Look through the lines below and copy each one that includes "using".

Saved data entries
===

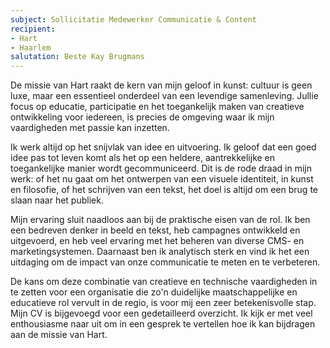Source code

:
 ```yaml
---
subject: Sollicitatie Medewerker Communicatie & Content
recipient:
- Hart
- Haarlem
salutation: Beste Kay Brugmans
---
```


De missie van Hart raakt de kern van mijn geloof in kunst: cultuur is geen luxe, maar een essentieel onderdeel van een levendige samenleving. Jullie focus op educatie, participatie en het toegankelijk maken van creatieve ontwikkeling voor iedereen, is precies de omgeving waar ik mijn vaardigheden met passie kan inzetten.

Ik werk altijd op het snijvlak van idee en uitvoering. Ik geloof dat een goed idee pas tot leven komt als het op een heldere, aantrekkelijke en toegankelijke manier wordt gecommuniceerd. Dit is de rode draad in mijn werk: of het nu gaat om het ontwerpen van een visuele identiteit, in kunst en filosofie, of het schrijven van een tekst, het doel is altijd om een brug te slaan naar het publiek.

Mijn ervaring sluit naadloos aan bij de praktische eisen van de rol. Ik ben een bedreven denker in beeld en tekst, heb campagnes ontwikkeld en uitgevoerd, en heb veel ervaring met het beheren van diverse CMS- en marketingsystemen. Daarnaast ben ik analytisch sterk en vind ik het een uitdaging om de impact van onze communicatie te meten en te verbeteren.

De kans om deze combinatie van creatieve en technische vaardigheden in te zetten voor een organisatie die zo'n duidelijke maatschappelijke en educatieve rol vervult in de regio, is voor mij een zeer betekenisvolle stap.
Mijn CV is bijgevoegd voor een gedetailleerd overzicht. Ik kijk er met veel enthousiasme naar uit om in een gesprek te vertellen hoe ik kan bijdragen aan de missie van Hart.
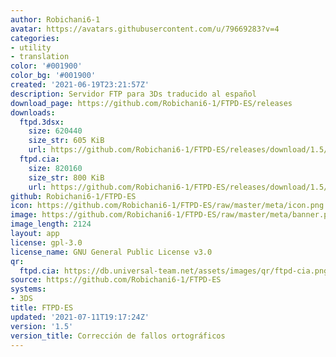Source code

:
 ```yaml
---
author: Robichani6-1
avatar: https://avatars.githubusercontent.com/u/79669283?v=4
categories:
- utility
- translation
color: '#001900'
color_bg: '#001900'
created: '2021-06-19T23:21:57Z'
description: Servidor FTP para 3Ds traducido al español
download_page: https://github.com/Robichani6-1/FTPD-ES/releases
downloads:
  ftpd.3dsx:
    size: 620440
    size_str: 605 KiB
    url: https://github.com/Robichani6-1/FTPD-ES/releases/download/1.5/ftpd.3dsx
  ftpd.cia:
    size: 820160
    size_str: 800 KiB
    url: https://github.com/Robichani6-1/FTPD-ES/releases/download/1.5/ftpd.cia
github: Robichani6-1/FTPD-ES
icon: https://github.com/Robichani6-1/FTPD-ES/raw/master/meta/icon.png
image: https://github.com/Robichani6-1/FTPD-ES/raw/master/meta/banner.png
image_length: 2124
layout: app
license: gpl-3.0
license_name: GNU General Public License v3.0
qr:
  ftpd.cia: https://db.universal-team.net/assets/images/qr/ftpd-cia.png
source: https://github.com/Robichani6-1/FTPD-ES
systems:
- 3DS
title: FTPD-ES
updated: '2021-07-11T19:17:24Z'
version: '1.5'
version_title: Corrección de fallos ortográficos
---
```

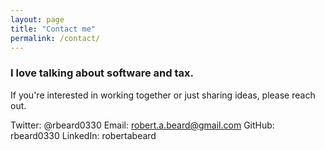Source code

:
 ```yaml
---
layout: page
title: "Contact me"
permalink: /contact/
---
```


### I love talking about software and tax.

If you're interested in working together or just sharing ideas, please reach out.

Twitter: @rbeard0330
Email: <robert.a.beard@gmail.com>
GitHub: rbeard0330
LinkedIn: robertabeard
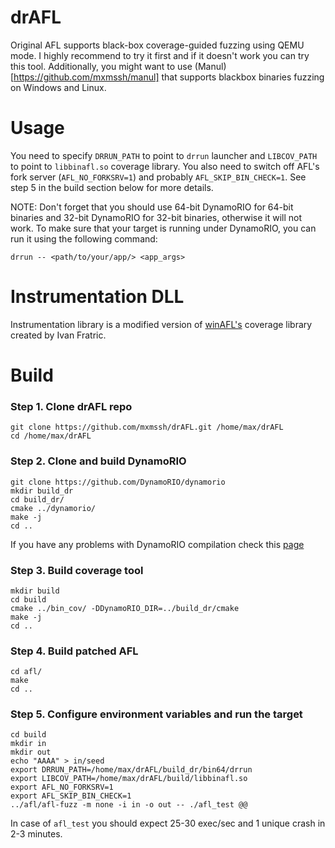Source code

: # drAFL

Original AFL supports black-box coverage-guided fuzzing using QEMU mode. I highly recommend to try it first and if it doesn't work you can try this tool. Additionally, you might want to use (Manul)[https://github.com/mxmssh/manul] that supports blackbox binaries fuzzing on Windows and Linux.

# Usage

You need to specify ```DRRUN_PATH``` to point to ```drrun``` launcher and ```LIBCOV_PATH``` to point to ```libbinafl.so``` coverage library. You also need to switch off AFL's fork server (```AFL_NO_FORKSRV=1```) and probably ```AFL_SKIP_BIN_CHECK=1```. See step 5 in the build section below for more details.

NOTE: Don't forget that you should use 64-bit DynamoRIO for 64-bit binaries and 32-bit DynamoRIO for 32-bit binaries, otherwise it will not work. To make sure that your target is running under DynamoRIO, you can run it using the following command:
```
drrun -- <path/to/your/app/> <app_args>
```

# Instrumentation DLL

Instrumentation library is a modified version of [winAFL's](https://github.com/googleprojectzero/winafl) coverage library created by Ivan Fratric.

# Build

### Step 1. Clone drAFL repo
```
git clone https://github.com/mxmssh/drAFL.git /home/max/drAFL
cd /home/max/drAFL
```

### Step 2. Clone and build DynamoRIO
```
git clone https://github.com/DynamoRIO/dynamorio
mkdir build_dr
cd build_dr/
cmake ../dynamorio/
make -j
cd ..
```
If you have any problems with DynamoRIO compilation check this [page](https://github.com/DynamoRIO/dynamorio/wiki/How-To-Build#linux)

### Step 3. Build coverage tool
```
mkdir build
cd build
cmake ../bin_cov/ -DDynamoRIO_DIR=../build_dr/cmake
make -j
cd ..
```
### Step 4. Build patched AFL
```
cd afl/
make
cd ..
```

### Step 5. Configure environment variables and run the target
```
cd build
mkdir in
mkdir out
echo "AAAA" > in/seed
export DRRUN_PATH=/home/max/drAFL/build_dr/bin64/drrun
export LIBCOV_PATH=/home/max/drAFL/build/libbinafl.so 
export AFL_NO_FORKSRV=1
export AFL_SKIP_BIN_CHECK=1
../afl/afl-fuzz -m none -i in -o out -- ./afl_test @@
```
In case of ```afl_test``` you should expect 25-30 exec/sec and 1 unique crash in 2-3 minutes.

===

Task result =
Original AFL supports black-box coverage-guided fuzzing using QEMU mode. I highly recommend to try it first and if it doesn't work you can try this tool. Additionally, you might want to use (Manul)[https://github.com/mxmssh/manul] that supports blackbox binaries fuzzing on Windows and Linux.
NOTE: Don't forget that you should use 64-bit DynamoRIO for 64-bit binaries and 32-bit DynamoRIO for 32-bit binaries, otherwise it will not work. To make sure that your target is running under DynamoRIO, you can run it using the following command:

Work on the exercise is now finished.